Technical Description of the LHCb Nightly Build System

This is a brief summary of the implementation technical details of the LHCb Nightly Build System, useful to understand which are the various components of the system and how they interact with each other.

Elements

The LHCb Nightly Build System is constituted of a few main components:

These components interact so that for each slot, project and platform, we checkout, build, test, and report the results of builds and tests.

The Scheduling

The scheduling of the operations (checkout, build and test) is achieved through the continuous integration (CI) system Jenkins, which can be seen as a cron on steroids.

Jenkins Basics

Jenkins is an extensible continuous integration system written in Java. Its main goal is to allow developers to regularly build and validate their projects. The great flexibility of Jenkins makes it possible to use the system in very different scenarios, ranging from the build and test of a project, to very complex workflows, like in the LHCb case.

The key component of Jenkins is the Job: the prototype for a unit of work run by the system. When Jenkins executes a Job, the operations defined in its configuration are run. For example, in a simple case, a Job can be configured to check out the sources of a project from a repository, build the project and run the tests. In more complex scenarios, Jobs can be executed in different environments, or trigger other Jobs according to some conditions.

To effectively help in the testing of projects, Jenkins allows execution of Jobs on other machines (slaves) identified by name of labels. For example, a build-and-test Job could be run on a Linux, a Windows and a MacOS machine to ensure that the code always works.

Jobs in Jenkins can be triggered by different conditions, for example by a change in the source code repository, or a change in the content of a URL, or regularly (like with the UNIX cron daemon).

Scheduling of LHCb Jobs in Jenkins

The LHCb Nightly Build System uses a few interdependent Jobs in a Jenkins instance, divided in two groups: build and test.
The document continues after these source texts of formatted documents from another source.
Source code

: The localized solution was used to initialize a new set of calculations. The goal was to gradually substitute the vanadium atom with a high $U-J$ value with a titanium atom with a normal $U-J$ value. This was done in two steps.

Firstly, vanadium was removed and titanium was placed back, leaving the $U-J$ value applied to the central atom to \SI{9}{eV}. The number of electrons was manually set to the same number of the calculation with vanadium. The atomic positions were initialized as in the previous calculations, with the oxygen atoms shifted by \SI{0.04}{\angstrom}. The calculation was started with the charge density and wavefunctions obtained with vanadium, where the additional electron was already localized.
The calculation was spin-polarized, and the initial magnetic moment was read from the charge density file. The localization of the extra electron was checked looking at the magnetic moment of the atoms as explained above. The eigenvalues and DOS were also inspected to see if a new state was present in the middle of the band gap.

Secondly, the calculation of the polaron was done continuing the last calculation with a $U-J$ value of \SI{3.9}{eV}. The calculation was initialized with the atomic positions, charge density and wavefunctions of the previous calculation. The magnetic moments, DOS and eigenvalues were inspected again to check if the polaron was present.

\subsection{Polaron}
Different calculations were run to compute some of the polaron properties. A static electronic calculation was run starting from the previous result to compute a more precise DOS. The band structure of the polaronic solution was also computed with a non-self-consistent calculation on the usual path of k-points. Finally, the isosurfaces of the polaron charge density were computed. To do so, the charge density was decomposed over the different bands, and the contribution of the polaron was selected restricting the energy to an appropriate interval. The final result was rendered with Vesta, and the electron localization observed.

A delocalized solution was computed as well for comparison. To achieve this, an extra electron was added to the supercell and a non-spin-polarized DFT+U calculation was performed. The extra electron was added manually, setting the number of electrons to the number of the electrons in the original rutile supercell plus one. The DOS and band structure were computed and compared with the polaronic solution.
The builds are handled by four generic Jobs, that, depending on some parameters, operate of one slot or another:

nightly-builds-workflow.svg
Execution flow of Jenkins Jobs used for the builds.

nightly-slot
run once a night to start the checkout and build of every enabled slot

nightly-slot-checkout
triggered once per slot by nightly-slot, checks out the projects defined in the slot configuration; if there are preconditions to check (e.g. wait for the LCG nightly builds), the Job nightly-slot-precondition is triggered (once per requested platform), otherwise it triggers directly nightly-slot-build-platform (once per requested platform)

nightly-slot-precondition
triggered only if needed by nightly-slot-checkout, it checks the preconditions defined in the slot configuration (e.g. waiting for the LCG builds); when/if the precondition is met, it triggers nightly-slot-build-platform

nightly-slot-build-platform
when started, declares to the tests jobs which are the expected builds (slot, project, platform), then starts the build of all the projects in the specified slot for the specified platform

nightly-tests-workflow.svg
Execution flow of Jenkins Jobs used for the tests.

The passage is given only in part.